→ Task objective:
Among the entries below, take the line with "math elements" and the line with "[commonmark-java]: https://github.com/atlassian/commonmark-java", and output them and every line between them exactly, with nothing else.

→ Input data:
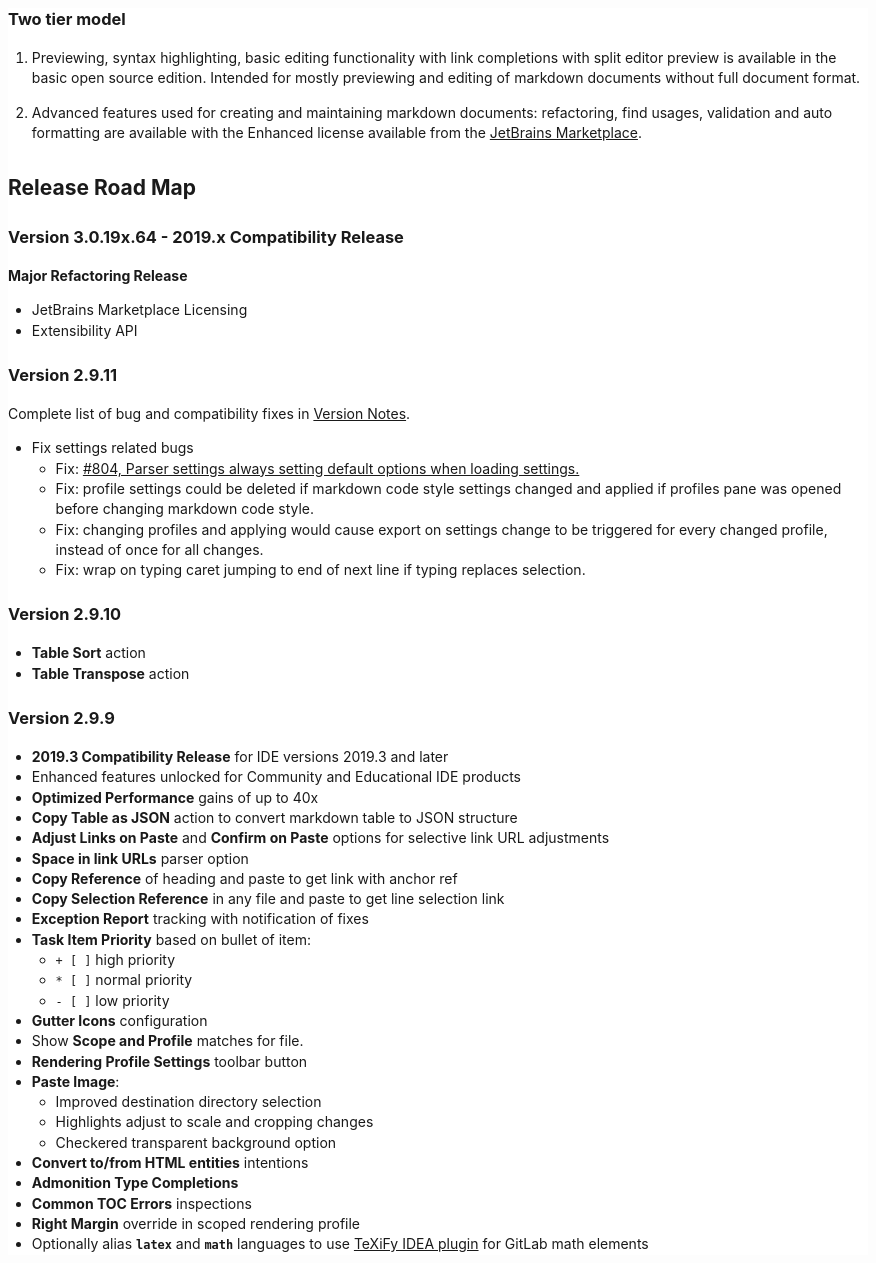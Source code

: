 ### Two tier model

1. Previewing, syntax highlighting, basic editing functionality with link completions with split
   editor preview is available in the basic open source edition. Intended for mostly previewing
   and editing of markdown documents without full document format.

2. Advanced features used for creating and maintaining markdown documents: refactoring, find
   usages, validation and auto formatting are available with the Enhanced license available from
   the [JetBrains Marketplace].

Release Road Map
----------------

### Version 3.0.19x.64 - 2019.x Compatibility Release

**Major Refactoring Release**

* JetBrains Marketplace Licensing
* Extensibility API

### Version 2.9.11

Complete list of bug and compatibility fixes in [Version Notes].

* Fix settings related bugs
  * Fix: [#804, Parser settings always setting default options when loading settings.]
  * Fix: profile settings could be deleted if markdown code style settings changed and applied
    if profiles pane was opened before changing markdown code style.
  * Fix: changing profiles and applying would cause export on settings change to be triggered
    for every changed profile, instead of once for all changes.
  * Fix: wrap on typing caret jumping to end of next line if typing replaces selection.

### Version 2.9.10

* **Table Sort** action
* **Table Transpose** action

### Version 2.9.9

* **2019.3 Compatibility Release** for IDE versions 2019.3 and later
* Enhanced features unlocked for Community and Educational IDE products
* **Optimized Performance** gains of up to 40x
* **Copy Table as JSON** action to convert markdown table to JSON structure
* **Adjust Links on Paste** and **Confirm on Paste** options for selective link URL adjustments
* **Space in link URLs** parser option
* **Copy Reference** of heading and paste to get link with anchor ref
* **Copy Selection Reference** in any file and paste to get line selection link
* **Exception Report** tracking with notification of fixes
* **Task Item Priority** based on bullet of item:
  * `+ [ ]` high priority
  * `* [ ]` normal priority
  * `- [ ]` low priority
* **Gutter Icons** configuration
* Show **Scope and Profile** matches for file.
* **Rendering Profile Settings** toolbar button
* **Paste Image**:
  * Improved destination directory selection
  * Highlights adjust to scale and cropping changes
  * Checkered transparent background option
* **Convert to/from HTML entities** intentions
* **Admonition Type Completions**
* **Common TOC Errors** inspections
* **Right Margin** override in scoped rendering profile
* Optionally alias **`latex`** and **`math`** languages to use [TeXiFy IDEA plugin] for GitLab
  math elements


[TOC levels=3,3]: #
[#804, Parser settings always setting default options when loading settings.]: https://github.com/vsch/idea-multimarkdown/issues/804
[JetBrains Marketplace]: https://plugins.jetbrains.com/idea/plugin/7896-markdown-navigator-enhanced
[codecogs.com]: https://codecogs.com
[commonmark-java]: https://github.com/atlassian/commonmark-java
[Configuring for Non-Latin Character Sets]: https://github.com/vsch/idea-multimarkdown/wiki/Rendering-Profiles-Settings#configuring-for-non-latin-character-sets
[Craig's List]: https://montreal.craigslist.ca/?lang=en&cc=us
[GitHub]: https://github.com/vsch/laravel-translation-manager
[JetBrains plugin page]: https://plugins.jetbrains.com/plugin/7896-markdown-navigator-enhanced
[Katex]: https://github.com/Khan/KaTeX
[Markdown]: https://daringfireball.net/projects/markdown
[Markdown Support]: https://plugins.jetbrains.com/plugin/7793?pr=
[Plain Text Suggestion Scope]: https://github.com/vsch/idea-multimarkdown/wiki/Rendering-Profiles-Settings#plain-text-suggestion-scope
[PlantUML]: https://plantuml.com
[Rendering Profiles Settings]: https://github.com/vsch/idea-multimarkdown/wiki/Rendering-Profiles-Settings#configuring-for-non-latin-character-sets
[Screenshot_PasteImage_Highlight]: /assets/images/faq/ScreenShot_PasteImage_sm_h.png
[TeXiFy IDEA plugin]: https://plugins.jetbrains.com/plugin/9473-texify-idea/
[Version Notes]: https://github.com/vsch/idea-multimarkdown/blob/master/VERSION.md
[flexmark-java]: https://github.com/vsch/flexmark-java
[gravizo.com]: http://gravizo.com
[intellij-markdown]: https://github.com/valich/intellij-markdown
[nicoulaj]: https://github.com/nicoulaj
[nicoulaj/idea-markdown plugin]: https://github.com/nicoulaj/idea-markdown
[pegdown]: http://pegdown.org
[sirthias]: https://github.com/sirthias
[.gitignore]: https://plugins.jetbrains.com/plugin/7495--ignore
[Admonition Extension, Material for MkDocs]: https://squidfunk.github.io/mkdocs-material/extensions/admonition/
[Android Studio]: https://developer.android.com/sdk/installing/studio.html
[AppCode]: https://www.jetbrains.com/objc
[CLion]: https://www.jetbrains.com/clion
[CommonMark]: https://commonmark.org
[CommonMark (spec 0.28)]: https://spec.commonmark.org/0.28
[Copy Jira]: https://github.com/vsch/idea-multimarkdown/raw/master/resources/icons/editor_actions/Copy_jira.png
[Copy Markdown to HTML formatted text]: https://github.com/vsch/idea-multimarkdown/wiki/Enhanced-Features#copy-markdown-to-html-formatted-text
[DataGrip]: https://www.jetbrains.com/datagrip
[GitHub Issues]: https://github.com/vsch/idea-multimarkdown/issues
[GitHub Issues page]: https://github.com/vsch/idea-multimarkdown/issues/
[GitHub wiki in IntelliJ IDE]: https://github.com/vsch/idea-multimarkdown/wiki/Adding-GitHub-Wiki-to-IntelliJ-Project
[GitHub Wiki pages]: https://github.com/vsch/idea-multimarkdown/wiki
[GitHub-userscripts]: https://github.com/Mottie/GitHub-userscripts
[IntelliJ IDEA]: https://www.jetbrains.com/idea
[Jekyll]: https://jekyllrb.com
[JetBrains plugin comment and rate page]: https://plugins.jetbrains.com/plugin/7896-markdown-navigator
[Kotlin]: https://kotlinlang.org
[Kramdown]: https://kramdown.gettalong.org/
[Markdown Navigator]: http://vladsch.com/product/markdown-navigator
[Modifying Link Processing]: https://github.com/vsch/idea-multimarkdown/wiki/Link-Map-Settings
[MultiMarkdown]: https://fletcherpenney.net/multimarkdown
[Pandoc]: https://pandoc.org/MANUAL.html#pandocs-markdown
[PhpExtra]: https://michelf.ca/projects/php-markdown/extra/
[PhpStorm]: https://www.jetbrains.com/phpstorm
[Pipe Table Formatter]: https://github.com/anton-dev-ua/PipeTableFormatter
[PyCharm]: https://www.jetbrains.com/pycharm
[RubyMine]: https://www.jetbrains.com/ruby
[WebStorm]: https://www.jetbrains.com/webstorm
[Wiki]: https://github.com/vsch/idea-multimarkdown/wiki
[holgerbrandl/pasteimages]: https://github.com/holgerbrandl/pasteimages
[sirthias/pegdown]: https://github.com/sirthias/pegdown
[vsch/pegdown]: https://github.com/vsch/pegdown/tree/develop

→ Response:
  math elements


[TOC levels=3,3]: #
[#804, Parser settings always setting default options when loading settings.]: https://github.com/vsch/idea-multimarkdown/issues/804
[JetBrains Marketplace]: https://plugins.jetbrains.com/idea/plugin/7896-markdown-navigator-enhanced
[codecogs.com]: https://codecogs.com
[commonmark-java]: https://github.com/atlassian/commonmark-java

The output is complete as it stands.